Source records:
--------

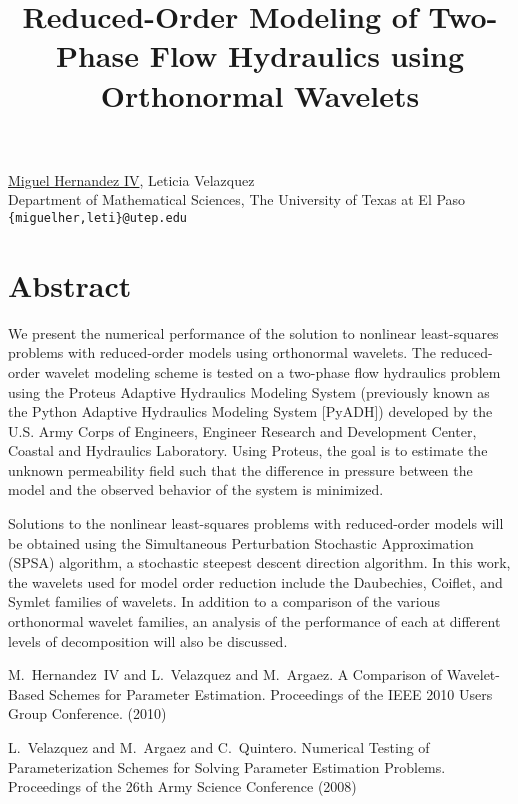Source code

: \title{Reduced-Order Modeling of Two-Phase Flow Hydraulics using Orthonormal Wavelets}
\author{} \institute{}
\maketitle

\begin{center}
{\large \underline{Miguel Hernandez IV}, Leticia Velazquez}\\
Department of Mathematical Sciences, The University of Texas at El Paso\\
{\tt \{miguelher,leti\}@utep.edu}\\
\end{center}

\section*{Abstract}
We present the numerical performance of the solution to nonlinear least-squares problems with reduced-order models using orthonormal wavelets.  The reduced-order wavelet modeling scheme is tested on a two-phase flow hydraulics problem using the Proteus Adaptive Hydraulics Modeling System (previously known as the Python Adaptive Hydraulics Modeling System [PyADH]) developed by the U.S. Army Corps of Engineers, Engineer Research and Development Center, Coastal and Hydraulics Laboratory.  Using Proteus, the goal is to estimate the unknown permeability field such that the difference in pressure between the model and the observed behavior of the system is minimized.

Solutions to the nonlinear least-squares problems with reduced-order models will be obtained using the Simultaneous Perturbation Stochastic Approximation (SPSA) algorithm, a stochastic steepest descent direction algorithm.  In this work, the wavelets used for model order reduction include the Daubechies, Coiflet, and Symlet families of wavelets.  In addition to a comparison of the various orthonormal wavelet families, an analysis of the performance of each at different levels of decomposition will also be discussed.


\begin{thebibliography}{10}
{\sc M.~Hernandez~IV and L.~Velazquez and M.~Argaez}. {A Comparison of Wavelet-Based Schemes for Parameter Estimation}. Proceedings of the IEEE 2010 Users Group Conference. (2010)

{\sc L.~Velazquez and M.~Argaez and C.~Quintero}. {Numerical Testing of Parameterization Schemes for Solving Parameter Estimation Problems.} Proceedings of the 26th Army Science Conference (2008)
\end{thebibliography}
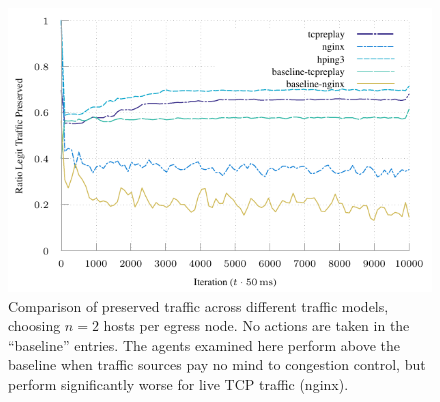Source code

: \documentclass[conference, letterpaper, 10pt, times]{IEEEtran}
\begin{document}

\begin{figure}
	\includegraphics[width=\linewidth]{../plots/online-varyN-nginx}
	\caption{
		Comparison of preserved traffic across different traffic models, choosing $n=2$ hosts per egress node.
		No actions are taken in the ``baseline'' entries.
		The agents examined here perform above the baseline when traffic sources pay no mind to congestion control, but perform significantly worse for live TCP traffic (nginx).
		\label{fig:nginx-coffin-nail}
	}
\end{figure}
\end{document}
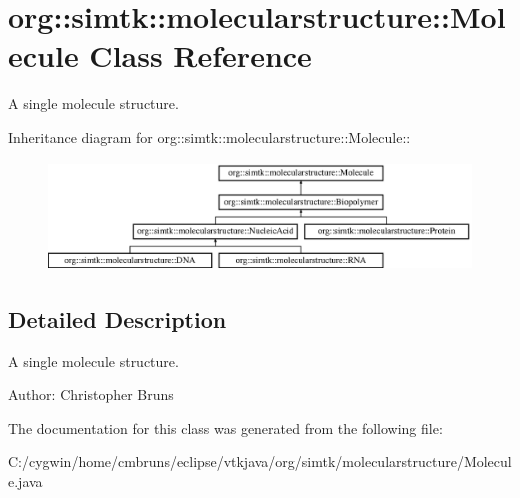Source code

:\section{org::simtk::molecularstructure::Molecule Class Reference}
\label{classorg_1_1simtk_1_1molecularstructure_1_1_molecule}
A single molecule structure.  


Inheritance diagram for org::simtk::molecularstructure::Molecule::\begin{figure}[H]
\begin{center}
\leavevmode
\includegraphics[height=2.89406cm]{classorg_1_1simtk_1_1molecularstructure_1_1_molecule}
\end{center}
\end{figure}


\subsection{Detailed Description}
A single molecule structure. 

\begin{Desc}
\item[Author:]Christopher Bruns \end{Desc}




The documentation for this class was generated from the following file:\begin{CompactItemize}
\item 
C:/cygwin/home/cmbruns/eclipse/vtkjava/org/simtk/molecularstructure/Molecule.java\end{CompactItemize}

--------

Requirement:
The result should be a word-for-word restatement of all the data, without images.

Answer to the problem:
Source code

: \title{Reduced-Order Modeling of Two-Phase Flow Hydraulics using Orthonormal Wavelets}
\author{} \institute{}
\maketitle

\begin{center}
{\large \underline{Miguel Hernandez IV}, Leticia Velazquez}\\
Department of Mathematical Sciences, The University of Texas at El Paso\\
{\tt \{miguelher,leti\}@utep.edu}\\
\end{center}

\section*{Abstract}
We present the numerical performance of the solution to nonlinear least-squares problems with reduced-order models using orthonormal wavelets.  The reduced-order wavelet modeling scheme is tested on a two-phase flow hydraulics problem using the Proteus Adaptive Hydraulics Modeling System (previously known as the Python Adaptive Hydraulics Modeling System [PyADH]) developed by the U.S. Army Corps of Engineers, Engineer Research and Development Center, Coastal and Hydraulics Laboratory.  Using Proteus, the goal is to estimate the unknown permeability field such that the difference in pressure between the model and the observed behavior of the system is minimized.

Solutions to the nonlinear least-squares problems with reduced-order models will be obtained using the Simultaneous Perturbation Stochastic Approximation (SPSA) algorithm, a stochastic steepest descent direction algorithm.  In this work, the wavelets used for model order reduction include the Daubechies, Coiflet, and Symlet families of wavelets.  In addition to a comparison of the various orthonormal wavelet families, an analysis of the performance of each at different levels of decomposition will also be discussed.


\begin{thebibliography}{10}
{\sc M.~Hernandez~IV and L.~Velazquez and M.~Argaez}. {A Comparison of Wavelet-Based Schemes for Parameter Estimation}. Proceedings of the IEEE 2010 Users Group Conference. (2010)

{\sc L.~Velazquez and M.~Argaez and C.~Quintero}. {Numerical Testing of Parameterization Schemes for Solving Parameter Estimation Problems.} Proceedings of the 26th Army Science Conference (2008)
\end{thebibliography}
Source code

: \documentclass[conference, letterpaper, 10pt, times]{IEEEtran}
\begin{document}

\begin{figure}
	\includegraphics[width=\linewidth]{../plots/online-varyN-nginx}
	\caption{
		Comparison of preserved traffic across different traffic models, choosing $n=2$ hosts per egress node.
		No actions are taken in the ``baseline'' entries.
		The agents examined here perform above the baseline when traffic sources pay no mind to congestion control, but perform significantly worse for live TCP traffic (nginx).
		\label{fig:nginx-coffin-nail}
	}
\end{figure}
\end{document}
Source code

:\section{org::simtk::molecularstructure::Molecule Class Reference}
\label{classorg_1_1simtk_1_1molecularstructure_1_1_molecule}
A single molecule structure.  


Inheritance diagram for org::simtk::molecularstructure::Molecule::\begin{figure}[H]
\begin{center}
\leavevmode
\includegraphics[height=2.89406cm]{classorg_1_1simtk_1_1molecularstructure_1_1_molecule}
\end{center}
\end{figure}


\subsection{Detailed Description}
A single molecule structure. 

\begin{Desc}
\item[Author:]Christopher Bruns \end{Desc}




The documentation for this class was generated from the following file:\begin{CompactItemize}
\item 
C:/cygwin/home/cmbruns/eclipse/vtkjava/org/simtk/molecularstructure/Molecule.java\end{CompactItemize}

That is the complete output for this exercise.